● Instructions to follow
Nothing but a number should be given: the count of lines in the data that include the string "which".

Stored data entries
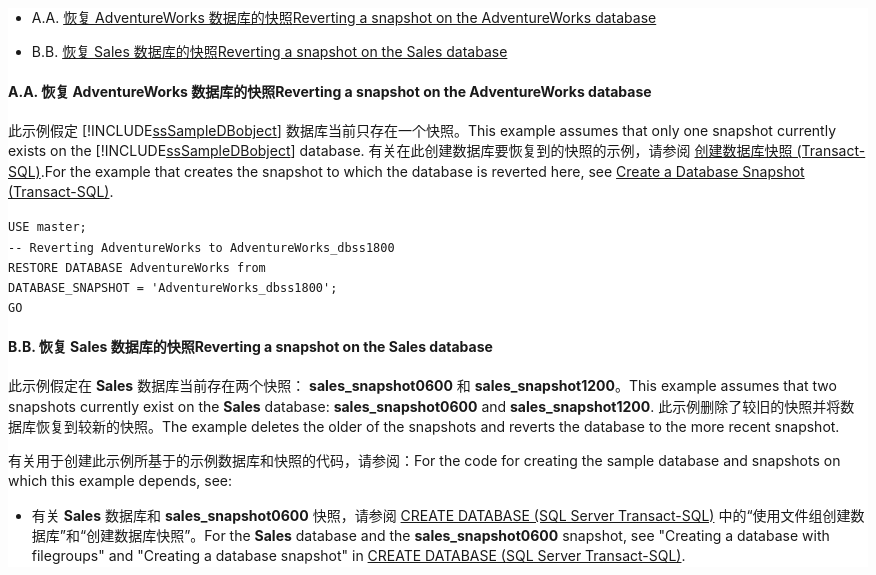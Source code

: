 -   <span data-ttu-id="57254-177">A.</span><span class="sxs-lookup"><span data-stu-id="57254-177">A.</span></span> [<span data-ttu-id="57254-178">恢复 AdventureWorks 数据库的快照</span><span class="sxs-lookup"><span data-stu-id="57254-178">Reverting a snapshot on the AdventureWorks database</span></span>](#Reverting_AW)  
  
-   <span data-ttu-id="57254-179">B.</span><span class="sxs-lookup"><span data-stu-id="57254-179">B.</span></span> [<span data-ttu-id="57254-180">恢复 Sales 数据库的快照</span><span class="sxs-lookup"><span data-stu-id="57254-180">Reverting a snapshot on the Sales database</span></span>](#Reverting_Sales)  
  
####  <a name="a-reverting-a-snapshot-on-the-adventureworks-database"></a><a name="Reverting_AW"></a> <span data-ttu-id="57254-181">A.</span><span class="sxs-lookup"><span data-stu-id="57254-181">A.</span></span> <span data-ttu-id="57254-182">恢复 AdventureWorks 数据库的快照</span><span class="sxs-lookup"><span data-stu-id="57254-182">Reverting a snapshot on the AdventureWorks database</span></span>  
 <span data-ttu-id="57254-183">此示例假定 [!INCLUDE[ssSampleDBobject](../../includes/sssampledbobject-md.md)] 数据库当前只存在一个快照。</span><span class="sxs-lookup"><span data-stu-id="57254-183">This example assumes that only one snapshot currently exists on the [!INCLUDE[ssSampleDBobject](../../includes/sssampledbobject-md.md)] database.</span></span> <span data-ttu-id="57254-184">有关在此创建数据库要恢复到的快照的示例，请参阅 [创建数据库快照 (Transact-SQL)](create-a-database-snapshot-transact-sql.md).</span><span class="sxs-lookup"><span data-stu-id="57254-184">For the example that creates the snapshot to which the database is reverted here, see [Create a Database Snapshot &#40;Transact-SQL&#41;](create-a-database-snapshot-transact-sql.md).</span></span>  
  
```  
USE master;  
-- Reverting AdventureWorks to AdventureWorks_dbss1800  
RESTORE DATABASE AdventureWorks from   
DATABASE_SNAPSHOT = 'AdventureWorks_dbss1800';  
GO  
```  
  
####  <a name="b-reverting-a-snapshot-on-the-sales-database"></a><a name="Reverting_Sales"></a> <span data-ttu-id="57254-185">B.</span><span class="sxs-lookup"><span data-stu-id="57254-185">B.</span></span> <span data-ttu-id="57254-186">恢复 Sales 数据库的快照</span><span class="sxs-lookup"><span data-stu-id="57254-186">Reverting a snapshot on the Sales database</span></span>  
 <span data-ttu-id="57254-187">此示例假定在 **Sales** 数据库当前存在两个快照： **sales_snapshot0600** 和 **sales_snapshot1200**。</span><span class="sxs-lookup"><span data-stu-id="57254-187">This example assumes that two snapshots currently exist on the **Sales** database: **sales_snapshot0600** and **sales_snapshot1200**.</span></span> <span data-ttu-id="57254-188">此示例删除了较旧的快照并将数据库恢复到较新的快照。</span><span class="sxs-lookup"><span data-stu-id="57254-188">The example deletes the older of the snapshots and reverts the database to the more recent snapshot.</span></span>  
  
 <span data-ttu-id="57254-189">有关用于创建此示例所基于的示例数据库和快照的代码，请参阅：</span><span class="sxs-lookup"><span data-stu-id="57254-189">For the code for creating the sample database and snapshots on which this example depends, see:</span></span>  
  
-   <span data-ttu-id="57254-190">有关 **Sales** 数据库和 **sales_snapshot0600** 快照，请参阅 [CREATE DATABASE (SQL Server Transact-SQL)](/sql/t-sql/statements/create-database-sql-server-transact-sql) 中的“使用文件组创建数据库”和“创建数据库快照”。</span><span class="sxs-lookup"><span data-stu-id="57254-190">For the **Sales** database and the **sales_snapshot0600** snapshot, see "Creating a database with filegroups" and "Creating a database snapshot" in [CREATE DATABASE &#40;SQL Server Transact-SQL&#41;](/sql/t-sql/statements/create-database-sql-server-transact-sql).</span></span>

● Output
2